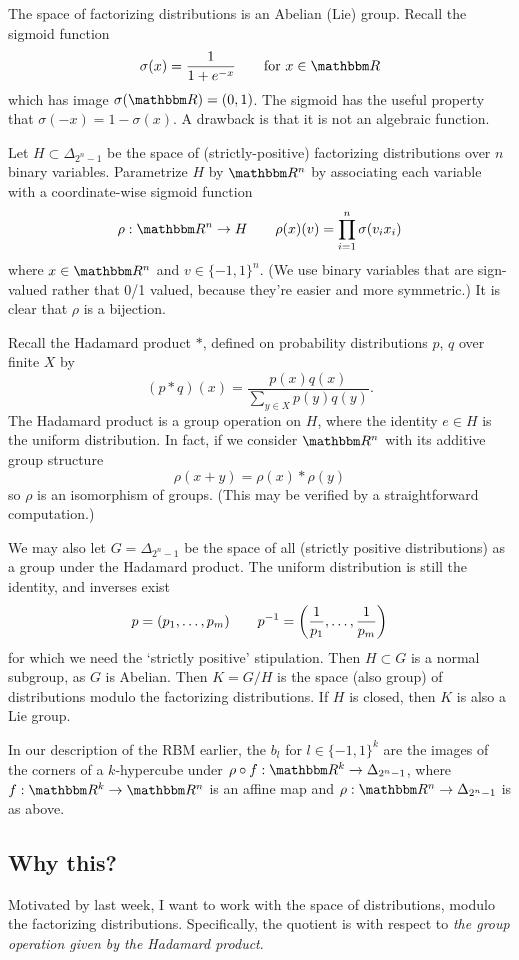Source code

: \documentclass[12pt]{article}
\begin{document}
The space of factorizing distributions is an Abelian (Lie) group.  Recall the
sigmoid function
\[
    \sigma(x) = \frac{1}{1 + e^{-x}}
    \qquad\text{for $x \in \R$}
\]
which has image $\sigma(\R) = (0,1)$.  The sigmoid has the useful property that
$\sigma(-x) = 1 - \sigma(x)$.  A drawback is that it is not an algebraic
function.

Let $H \subset \Delta_{2^n-1}$ be the space of (strictly-positive) factorizing
distributions over $n$ binary variables.  Parametrize $H$ by $\R^n$ by
associating each variable with a coordinate-wise sigmoid function
\[
    \rho : \R^n \to H
    \qquad
    \rho(x)(v) = \prod_{i=1}^n \sigma(v_i x_i)
\]
where $x \in \R^n$ and $v \in \{-1,1\}^n$.  (We use binary variables that are
sign-valued rather that 0/1 valued, because they're easier and more symmetric.)
It is clear that $\rho$ is a bijection.

Recall the Hadamard product $*$, defined on probability distributions $p$, $q$
over finite $X$ by 
\[
    (p * q)(x) = \frac{p(x)q(x)}{\sum_{y \in X} p(y)q(y)}.
\]
The Hadamard product is a group operation on $H$, where the identity $e \in H$
is the uniform distribution.  In fact, if we consider $\R^n$ with its additive
group structure
\[
    \rho(x + y) = \rho(x) * \rho(y)
\]
so $\rho$ is an isomorphism of groups.  (This may be verified by a
straightforward computation.)

We may also let $G = \Delta_{2^n-1}$ be the space of all (strictly positive
distributions) as a group under the Hadamard product.  The uniform distribution
is still the identity, and inverses exist 
\[
    p = (p_1, \ldots, p_m)
    \qquad
    \inv p = \pdel*{\frac 1 {p_1}, \ldots, \frac 1 {p_m}}
\]
for which we need the `strictly positive' stipulation.  Then $H \subset G$ is a
normal subgroup, as $G$ is Abelian.  Then $K = G/H$ is the space (also group) of
distributions modulo the factorizing distributions.  If $H$ is closed, then $K$
is also a Lie group.

In our description of the RBM earlier, the $b_l$ for $l \in \{-1,1\}^k$ are the
images of the corners of a $k$-hypercube under $\rho \circ f: \R^k \to
\Delta_{2^n - 1}$, where $f: \R^k \to \R^n$ is an affine map and $\rho: \R^n \to
\Delta_{2^n - 1}$ is as above.

\subsection{Why this?}

Motivated by last week, I want to work with the space of distributions, modulo
the factorizing distributions.  Specifically, the quotient is with respect to
\textit{the group operation given by the Hadamard product}.
\end{document}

────────

:: Required action ::
Write out the material above exactly; no pictures.

:: Result of the task ::
Source code

: \documentclass[12pt]{article}
\begin{document}
The space of factorizing distributions is an Abelian (Lie) group.  Recall the
sigmoid function
\[
    \sigma(x) = \frac{1}{1 + e^{-x}}
    \qquad\text{for $x \in \R$}
\]
which has image $\sigma(\R) = (0,1)$.  The sigmoid has the useful property that
$\sigma(-x) = 1 - \sigma(x)$.  A drawback is that it is not an algebraic
function.

Let $H \subset \Delta_{2^n-1}$ be the space of (strictly-positive) factorizing
distributions over $n$ binary variables.  Parametrize $H$ by $\R^n$ by
associating each variable with a coordinate-wise sigmoid function
\[
    \rho : \R^n \to H
    \qquad
    \rho(x)(v) = \prod_{i=1}^n \sigma(v_i x_i)
\]
where $x \in \R^n$ and $v \in \{-1,1\}^n$.  (We use binary variables that are
sign-valued rather that 0/1 valued, because they're easier and more symmetric.)
It is clear that $\rho$ is a bijection.

Recall the Hadamard product $*$, defined on probability distributions $p$, $q$
over finite $X$ by 
\[
    (p * q)(x) = \frac{p(x)q(x)}{\sum_{y \in X} p(y)q(y)}.
\]
The Hadamard product is a group operation on $H$, where the identity $e \in H$
is the uniform distribution.  In fact, if we consider $\R^n$ with its additive
group structure
\[
    \rho(x + y) = \rho(x) * \rho(y)
\]
so $\rho$ is an isomorphism of groups.  (This may be verified by a
straightforward computation.)

We may also let $G = \Delta_{2^n-1}$ be the space of all (strictly positive
distributions) as a group under the Hadamard product.  The uniform distribution
is still the identity, and inverses exist 
\[
    p = (p_1, \ldots, p_m)
    \qquad
    \inv p = \pdel*{\frac 1 {p_1}, \ldots, \frac 1 {p_m}}
\]
for which we need the `strictly positive' stipulation.  Then $H \subset G$ is a
normal subgroup, as $G$ is Abelian.  Then $K = G/H$ is the space (also group) of
distributions modulo the factorizing distributions.  If $H$ is closed, then $K$
is also a Lie group.

In our description of the RBM earlier, the $b_l$ for $l \in \{-1,1\}^k$ are the
images of the corners of a $k$-hypercube under $\rho \circ f: \R^k \to
\Delta_{2^n - 1}$, where $f: \R^k \to \R^n$ is an affine map and $\rho: \R^n \to
\Delta_{2^n - 1}$ is as above.

\subsection{Why this?}

Motivated by last week, I want to work with the space of distributions, modulo
the factorizing distributions.  Specifically, the quotient is with respect to
\textit{the group operation given by the Hadamard product}.
\end{document}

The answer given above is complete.